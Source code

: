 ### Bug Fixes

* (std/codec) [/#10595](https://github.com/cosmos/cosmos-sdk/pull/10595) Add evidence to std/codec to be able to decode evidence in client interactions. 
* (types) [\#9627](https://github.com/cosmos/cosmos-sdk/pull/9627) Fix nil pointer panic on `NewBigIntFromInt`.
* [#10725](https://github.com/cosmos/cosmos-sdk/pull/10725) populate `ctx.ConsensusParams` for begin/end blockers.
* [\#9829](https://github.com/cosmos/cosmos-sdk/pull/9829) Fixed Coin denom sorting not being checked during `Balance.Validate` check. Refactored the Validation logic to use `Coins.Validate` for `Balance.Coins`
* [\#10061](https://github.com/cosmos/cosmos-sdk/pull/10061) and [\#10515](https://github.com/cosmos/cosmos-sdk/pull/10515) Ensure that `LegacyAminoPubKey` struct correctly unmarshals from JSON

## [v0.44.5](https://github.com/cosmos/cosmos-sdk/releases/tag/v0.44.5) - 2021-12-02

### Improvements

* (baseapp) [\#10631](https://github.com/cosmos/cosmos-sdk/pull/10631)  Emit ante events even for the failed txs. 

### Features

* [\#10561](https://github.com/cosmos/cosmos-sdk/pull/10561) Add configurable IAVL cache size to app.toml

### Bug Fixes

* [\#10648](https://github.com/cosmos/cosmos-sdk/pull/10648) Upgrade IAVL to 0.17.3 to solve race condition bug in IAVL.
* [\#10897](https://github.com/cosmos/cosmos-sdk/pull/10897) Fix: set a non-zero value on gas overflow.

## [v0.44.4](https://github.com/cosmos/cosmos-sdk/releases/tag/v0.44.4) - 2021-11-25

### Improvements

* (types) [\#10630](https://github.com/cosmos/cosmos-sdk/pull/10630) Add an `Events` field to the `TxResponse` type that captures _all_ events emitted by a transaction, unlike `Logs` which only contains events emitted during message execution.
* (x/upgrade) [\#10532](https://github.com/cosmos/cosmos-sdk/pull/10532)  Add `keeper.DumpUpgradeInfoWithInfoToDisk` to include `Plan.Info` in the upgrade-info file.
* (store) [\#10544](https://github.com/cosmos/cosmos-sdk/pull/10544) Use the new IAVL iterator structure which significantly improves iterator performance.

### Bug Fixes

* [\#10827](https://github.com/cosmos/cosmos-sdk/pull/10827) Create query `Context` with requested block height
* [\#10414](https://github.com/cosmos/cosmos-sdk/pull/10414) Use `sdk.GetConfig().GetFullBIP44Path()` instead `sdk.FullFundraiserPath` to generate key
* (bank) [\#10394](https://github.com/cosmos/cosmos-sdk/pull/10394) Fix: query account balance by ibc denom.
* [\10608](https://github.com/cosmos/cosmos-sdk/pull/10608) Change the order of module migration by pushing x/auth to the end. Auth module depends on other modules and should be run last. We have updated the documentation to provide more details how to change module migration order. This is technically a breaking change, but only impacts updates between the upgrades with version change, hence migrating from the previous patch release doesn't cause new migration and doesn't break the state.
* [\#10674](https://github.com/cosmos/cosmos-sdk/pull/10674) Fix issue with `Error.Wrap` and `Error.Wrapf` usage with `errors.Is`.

■ ■ ■ ■ ■

- **Work task**
Could all of the entries be retyped word for word?

- **Reply to the exercise**
Source code

: ### Bug Fixes

* (std/codec) [/#10595](https://github.com/cosmos/cosmos-sdk/pull/10595) Add evidence to std/codec to be able to decode evidence in client interactions. 
* (types) [\#9627](https://github.com/cosmos/cosmos-sdk/pull/9627) Fix nil pointer panic on `NewBigIntFromInt`.
* [#10725](https://github.com/cosmos/cosmos-sdk/pull/10725) populate `ctx.ConsensusParams` for begin/end blockers.
* [\#9829](https://github.com/cosmos/cosmos-sdk/pull/9829) Fixed Coin denom sorting not being checked during `Balance.Validate` check. Refactored the Validation logic to use `Coins.Validate` for `Balance.Coins`
* [\#10061](https://github.com/cosmos/cosmos-sdk/pull/10061) and [\#10515](https://github.com/cosmos/cosmos-sdk/pull/10515) Ensure that `LegacyAminoPubKey` struct correctly unmarshals from JSON

## [v0.44.5](https://github.com/cosmos/cosmos-sdk/releases/tag/v0.44.5) - 2021-12-02

### Improvements

* (baseapp) [\#10631](https://github.com/cosmos/cosmos-sdk/pull/10631)  Emit ante events even for the failed txs. 

### Features

* [\#10561](https://github.com/cosmos/cosmos-sdk/pull/10561) Add configurable IAVL cache size to app.toml

### Bug Fixes

* [\#10648](https://github.com/cosmos/cosmos-sdk/pull/10648) Upgrade IAVL to 0.17.3 to solve race condition bug in IAVL.
* [\#10897](https://github.com/cosmos/cosmos-sdk/pull/10897) Fix: set a non-zero value on gas overflow.

## [v0.44.4](https://github.com/cosmos/cosmos-sdk/releases/tag/v0.44.4) - 2021-11-25

### Improvements

* (types) [\#10630](https://github.com/cosmos/cosmos-sdk/pull/10630) Add an `Events` field to the `TxResponse` type that captures _all_ events emitted by a transaction, unlike `Logs` which only contains events emitted during message execution.
* (x/upgrade) [\#10532](https://github.com/cosmos/cosmos-sdk/pull/10532)  Add `keeper.DumpUpgradeInfoWithInfoToDisk` to include `Plan.Info` in the upgrade-info file.
* (store) [\#10544](https://github.com/cosmos/cosmos-sdk/pull/10544) Use the new IAVL iterator structure which significantly improves iterator performance.

### Bug Fixes

* [\#10827](https://github.com/cosmos/cosmos-sdk/pull/10827) Create query `Context` with requested block height
* [\#10414](https://github.com/cosmos/cosmos-sdk/pull/10414) Use `sdk.GetConfig().GetFullBIP44Path()` instead `sdk.FullFundraiserPath` to generate key
* (bank) [\#10394](https://github.com/cosmos/cosmos-sdk/pull/10394) Fix: query account balance by ibc denom.
* [\10608](https://github.com/cosmos/cosmos-sdk/pull/10608) Change the order of module migration by pushing x/auth to the end. Auth module depends on other modules and should be run last. We have updated the documentation to provide more details how to change module migration order. This is technically a breaking change, but only impacts updates between the upgrades with version change, hence migrating from the previous patch release doesn't cause new migration and doesn't break the state.
* [\#10674](https://github.com/cosmos/cosmos-sdk/pull/10674) Fix issue with `Error.Wrap` and `Error.Wrapf` usage with `errors.Is`.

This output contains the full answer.